(Saved entries)

::::::

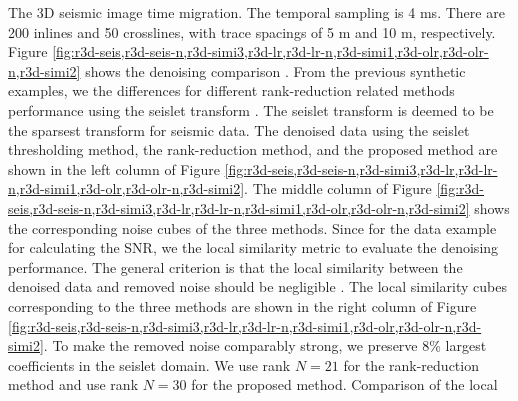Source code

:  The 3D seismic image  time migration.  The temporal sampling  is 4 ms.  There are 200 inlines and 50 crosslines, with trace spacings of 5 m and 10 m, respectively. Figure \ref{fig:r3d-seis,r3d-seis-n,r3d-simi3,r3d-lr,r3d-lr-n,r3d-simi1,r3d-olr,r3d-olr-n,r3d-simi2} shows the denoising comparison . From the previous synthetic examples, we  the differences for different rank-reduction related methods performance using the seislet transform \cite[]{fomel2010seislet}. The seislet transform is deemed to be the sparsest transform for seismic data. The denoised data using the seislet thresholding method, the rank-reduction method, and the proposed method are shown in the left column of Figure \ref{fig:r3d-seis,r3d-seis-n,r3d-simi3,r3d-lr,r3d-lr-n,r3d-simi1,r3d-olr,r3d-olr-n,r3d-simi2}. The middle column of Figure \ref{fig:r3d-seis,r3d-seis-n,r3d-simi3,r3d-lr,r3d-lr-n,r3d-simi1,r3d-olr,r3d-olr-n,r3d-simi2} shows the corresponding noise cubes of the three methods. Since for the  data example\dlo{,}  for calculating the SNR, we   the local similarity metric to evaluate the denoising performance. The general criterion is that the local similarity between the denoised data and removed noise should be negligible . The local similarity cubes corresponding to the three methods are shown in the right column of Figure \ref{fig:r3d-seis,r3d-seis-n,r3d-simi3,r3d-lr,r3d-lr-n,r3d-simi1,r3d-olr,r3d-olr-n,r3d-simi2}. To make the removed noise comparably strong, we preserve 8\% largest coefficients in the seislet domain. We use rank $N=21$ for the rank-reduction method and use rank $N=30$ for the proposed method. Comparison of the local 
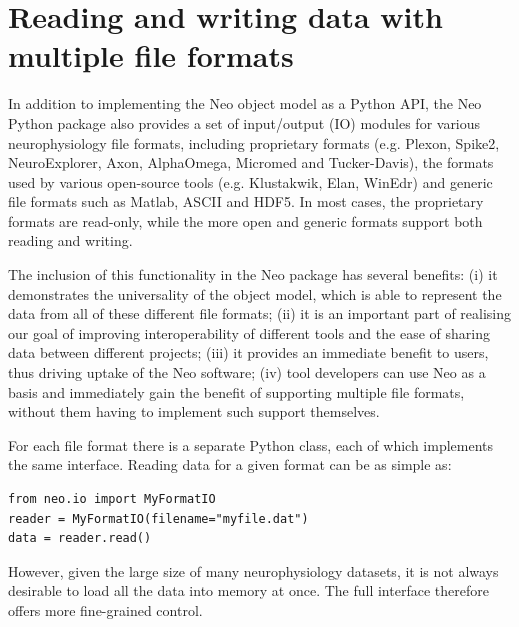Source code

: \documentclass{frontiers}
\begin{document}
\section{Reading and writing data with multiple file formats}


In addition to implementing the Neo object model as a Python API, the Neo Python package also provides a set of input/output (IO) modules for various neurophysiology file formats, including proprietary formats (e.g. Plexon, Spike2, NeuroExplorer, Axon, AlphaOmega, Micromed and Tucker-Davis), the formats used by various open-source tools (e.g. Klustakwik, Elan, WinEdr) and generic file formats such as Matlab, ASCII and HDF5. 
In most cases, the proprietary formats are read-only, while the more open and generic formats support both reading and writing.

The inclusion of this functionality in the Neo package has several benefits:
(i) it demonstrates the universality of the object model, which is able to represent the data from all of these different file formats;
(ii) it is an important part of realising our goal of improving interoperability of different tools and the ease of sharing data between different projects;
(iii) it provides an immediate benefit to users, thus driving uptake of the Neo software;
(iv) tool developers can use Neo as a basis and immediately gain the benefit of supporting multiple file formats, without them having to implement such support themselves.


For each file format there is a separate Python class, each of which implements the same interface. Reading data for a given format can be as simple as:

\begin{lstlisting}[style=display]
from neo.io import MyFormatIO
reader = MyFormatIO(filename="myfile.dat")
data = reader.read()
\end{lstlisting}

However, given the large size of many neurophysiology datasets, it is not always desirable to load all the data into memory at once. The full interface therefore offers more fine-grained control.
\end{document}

::::::

PROMPT: Show all lines from the entries that hold "which".

ANSWER SECTION:
(i) it demonstrates the universality of the object model, which is able to represent the data from all of these different file formats;
For each file format there is a separate Python class, each of which implements the same interface. Reading data for a given format can be as simple as:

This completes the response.